::: SUPPLIED ENTRIES :::

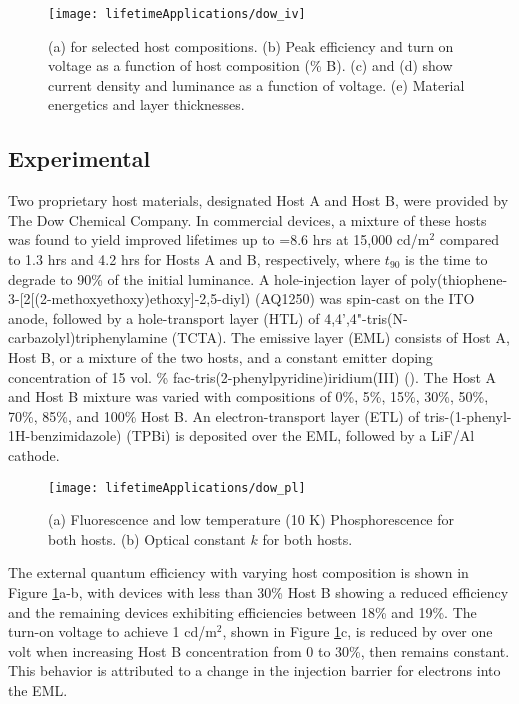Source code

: \documentclass[../thesis.tex]{subfiles}
\begin{document}
\begin{figure}[ht]
\centering
\texttt{[image: lifetimeApplications/dow\_iv]}
\caption{(a) \eqe for selected host compositions. (b) Peak efficiency and turn on voltage as a function of host composition (\% B). (c) and (d) show current density and luminance as a function of voltage. (e) Material energetics and layer thicknesses.}
\label{fig:dow_iv}
\end{figure}

\subsection{Experimental}
Two proprietary host materials, designated Host A and Host B, were provided by The Dow Chemical Company. 
In commercial devices, a mixture of these hosts was found to yield improved lifetimes up to =8.6 hrs at 15,000 cd/m$^2$ compared to 1.3 hrs and 4.2 hrs for Hosts A and B, respectively, where $t_{90}$ is the time to degrade to 90\% of the initial luminance. 
A hole-injection layer of poly(thiophene-3-[2[(2-methoxyethoxy)ethoxy]-2,5-diyl) (AQ1250) was spin-cast on the ITO anode, followed by a hole-transport layer (HTL) of 4,4',4"-tris(N-carbazolyl)triphenylamine (TCTA). 
The emissive layer (EML) consists of Host A, Host B, or a mixture of the two hosts, and a constant emitter doping concentration of 15 vol. \% fac-tris(2-phenylpyridine)iridium(III) (\irppy). 
The Host A and Host B mixture was varied with compositions of 0\%, 5\%, 15\%, 30\%, 50\%, 70\%, 85\%, and 100\% Host B. 
An electron-transport layer (ETL) of tris-(1-phenyl-1H-benzimidazole) (TPBi) is deposited over the EML, followed by a LiF/Al cathode. 

\begin{wrapfigure}{r}{.6\textwidth}
\centering
\texttt{[image: lifetimeApplications/dow\_pl]}
\caption{(a) Fluorescence and low temperature (10 K) Phosphorescence for both hosts. (b) Optical constant $k$ for both hosts.}
\label{fig:dow_pl}
\end{wrapfigure}
The external quantum efficiency with varying host composition is shown in Figure \ref{fig:dow_iv}a-b, with devices with less than 30\% Host B showing a reduced efficiency and the remaining devices exhibiting efficiencies between 18\% and 19\%. The turn-on voltage to achieve 1 cd/m$^2$, shown in Figure \ref{fig:dow_iv}c, is reduced by over one volt when increasing Host B concentration from 0 to 30\%, then remains constant. 
This behavior is attributed to a change in the injection barrier for electrons into the EML. 
\end{document}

:::

▸ TASK STATEMENT:
Restate exactly, please, only the lines between the start of the data and the line containing "The external quantum", both ends included, skipping the pictures.

▸ SOLUTION FOR THIS TASK:
Source code

: \documentclass[../thesis.tex]{subfiles}
\begin{document}
\begin{figure}[ht]
\centering
\texttt{[image: lifetimeApplications/dow\_iv]}
\caption{(a) \eqe for selected host compositions. (b) Peak efficiency and turn on voltage as a function of host composition (\% B). (c) and (d) show current density and luminance as a function of voltage. (e) Material energetics and layer thicknesses.}
\label{fig:dow_iv}
\end{figure}

\subsection{Experimental}
Two proprietary host materials, designated Host A and Host B, were provided by The Dow Chemical Company. 
In commercial devices, a mixture of these hosts was found to yield improved lifetimes up to =8.6 hrs at 15,000 cd/m$^2$ compared to 1.3 hrs and 4.2 hrs for Hosts A and B, respectively, where $t_{90}$ is the time to degrade to 90\% of the initial luminance. 
A hole-injection layer of poly(thiophene-3-[2[(2-methoxyethoxy)ethoxy]-2,5-diyl) (AQ1250) was spin-cast on the ITO anode, followed by a hole-transport layer (HTL) of 4,4',4"-tris(N-carbazolyl)triphenylamine (TCTA). 
The emissive layer (EML) consists of Host A, Host B, or a mixture of the two hosts, and a constant emitter doping concentration of 15 vol. \% fac-tris(2-phenylpyridine)iridium(III) (\irppy). 
The Host A and Host B mixture was varied with compositions of 0\%, 5\%, 15\%, 30\%, 50\%, 70\%, 85\%, and 100\% Host B. 
An electron-transport layer (ETL) of tris-(1-phenyl-1H-benzimidazole) (TPBi) is deposited over the EML, followed by a LiF/Al cathode. 

\begin{wrapfigure}{r}{.6\textwidth}
\centering
\texttt{[image: lifetimeApplications/dow\_pl]}
\caption{(a) Fluorescence and low temperature (10 K) Phosphorescence for both hosts. (b) Optical constant $k$ for both hosts.}
\label{fig:dow_pl}
\end{wrapfigure}
The external quantum efficiency with varying host composition is shown in Figure \ref{fig:dow_iv}a-b, with devices with less than 30\% Host B showing a reduced efficiency and the remaining devices exhibiting efficiencies between 18\% and 19\%. The turn-on voltage to achieve 1 cd/m$^2$, shown in Figure \ref{fig:dow_iv}c, is reduced by over one volt when increasing Host B concentration from 0 to 30\%, then remains constant. 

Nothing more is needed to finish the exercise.